Aktivist Cosmo Wenman will die Venus von Milo für jedes Wohnzimmer. Er experimentiert mit kostengünstigen, akkuraten und freiverfügbaren Repliken von Skulpturen. Und, wer hätte das gedacht: Mehr und mehr Museen wollen das auch.

Die Basler Skulpturenhalle, das Smithsonian Institute in Washington und das Getty Institute digitalisieren Kunst und Artefakte in immer größeren Mengen. Sie generieren Informationen über die Kunstwerke, ihre Geschichte, Formen und Farben. Viel wird improvisiert und ständig professionalisiert beim Scannen, der Rapid Capture Photography oder dem Lasersintern. Und damit ist im Gegensatz zu CAD eine neue, historische Quelle für 3D-Drucker entstanden.

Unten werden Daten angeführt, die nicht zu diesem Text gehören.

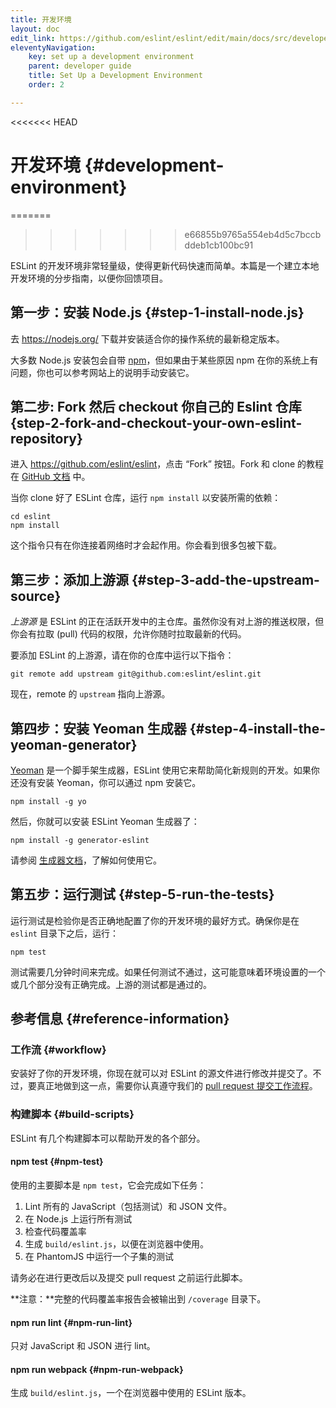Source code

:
 ```yaml
---
title: 开发环境
layout: doc
edit_link: https://github.com/eslint/eslint/edit/main/docs/src/developer-guide/development-environment.md
eleventyNavigation:
    key: set up a development environment
    parent: developer guide
    title: Set Up a Development Environment
    order: 2

---
```

<<<<<<< HEAD
<!-- Note: No pull requests accepted for this file. See README.md in the root directory for details. -->

# 开发环境 {#development-environment}
=======
>>>>>>> e66855b9765a554eb4d5c7bccbddeb1cb100bc91

ESLint 的开发环境非常轻量级，使得更新代码快速而简单。本篇是一个建立本地开发环境的分步指南，以便你回馈项目。

## 第一步：安装 Node.js {#step-1-install-node.js}

去 <https://nodejs.org/> 下载并安装适合你的操作系统的最新稳定版本。

大多数 Node.js 安装包会自带 [npm](https://www.npmjs.com/)，但如果由于某些原因 npm 在你的系统上有问题，你也可以参考网站上的说明手动安装它。

## 第二步: Fork 然后 checkout 你自己的 Eslint 仓库 {step-2-fork-and-checkout-your-own-eslint-repository}

进入 <https://github.com/eslint/eslint>，点击 “Fork” 按钮。Fork 和 clone 的教程在 [GitHub 文档](https://help.github.com/articles/fork-a-repo) 中。

当你 clone 好了 ESLint 仓库，运行 `npm install` 以安装所需的依赖：

```shell
cd eslint
npm install
```

这个指令只有在你连接着网络时才会起作用。你会看到很多包被下载。

## 第三步：添加上游源 {#step-3-add-the-upstream-source}

*上游源* 是 ESLint 的正在活跃开发中的主仓库。虽然你没有对上游的推送权限，但你会有拉取 (pull) 代码的权限，允许你随时拉取最新的代码。

要添加 ESLint 的上游源，请在你的仓库中运行以下指令：

```shell
git remote add upstream git@github.com:eslint/eslint.git
```

现在，remote 的 `upstream` 指向上游源。

## 第四步：安装 Yeoman 生成器 {#step-4-install-the-yeoman-generator}

[Yeoman](http://yeoman.io) 是一个脚手架生成器，ESLint 使用它来帮助简化新规则的开发。如果你还没有安装 Yeoman，你可以通过 npm 安装它。

    npm install -g yo

然后，你就可以安装 ESLint Yeoman 生成器了：

    npm install -g generator-eslint

请参阅 [生成器文档](https://github.com/eslint/generator-eslint)，了解如何使用它。

## 第五步：运行测试 {#step-5-run-the-tests}

运行测试是检验你是否正确地配置了你的开发环境的最好方式。确保你是在 `eslint` 目录下之后，运行：

```shell
npm test
```

测试需要几分钟时间来完成。如果任何测试不通过，这可能意味着环境设置的一个或几个部分没有正确完成。上游的测试都是通过的。

## 参考信息 {#reference-information}

### 工作流 {#workflow}

安装好了你的开发环境，你现在就可以对 ESLint 的源文件进行修改并提交了。不过，要真正地做到这一点，需要你认真遵守我们的 [pull request 提交工作流程](contribution/pull-requests)。

### 构建脚本 {#build-scripts}

ESLint 有几个构建脚本可以帮助开发的各个部分。

#### npm test {#npm-test}

使用的主要脚本是 `npm test`，它会完成如下任务：

1. Lint 所有的 JavaScript（包括测试）和 JSON 文件。
1. 在 Node.js 上运行所有测试
1. 检查代码覆盖率
1. 生成 `build/eslint.js`，以便在浏览器中使用。
1. 在 PhantomJS 中运行一个子集的测试

请务必在进行更改后以及提交 pull request 之前运行此脚本。

**注意：**完整的代码覆盖率报告会被输出到 `/coverage` 目录下。

#### npm run lint {#npm-run-lint}

只对 JavaScript 和 JSON 进行 lint。

#### npm run webpack {#npm-run-webpack}

生成 `build/eslint.js`，一个在浏览器中使用的 ESLint 版本。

Geht man davon aus, dass ein Objekt, wie in der Kunst, immer mehr Wert ist als die bloßen Material- und Nutzwerte, stößt man bei 3D-Druck schnell auf schwierige Fragen. Kunstobjekte gewinnen ihren Wert unabhängig vom Nutzen und aus einem anderen Materialverständnis. 3D-Druck als künstlerisches Medium ist noch zu erforschen. Als wichtiges konservatorisches Instrument zieht diese Technik jedoch gerade lautstark in die Werkstätten und Forschungslabore ein.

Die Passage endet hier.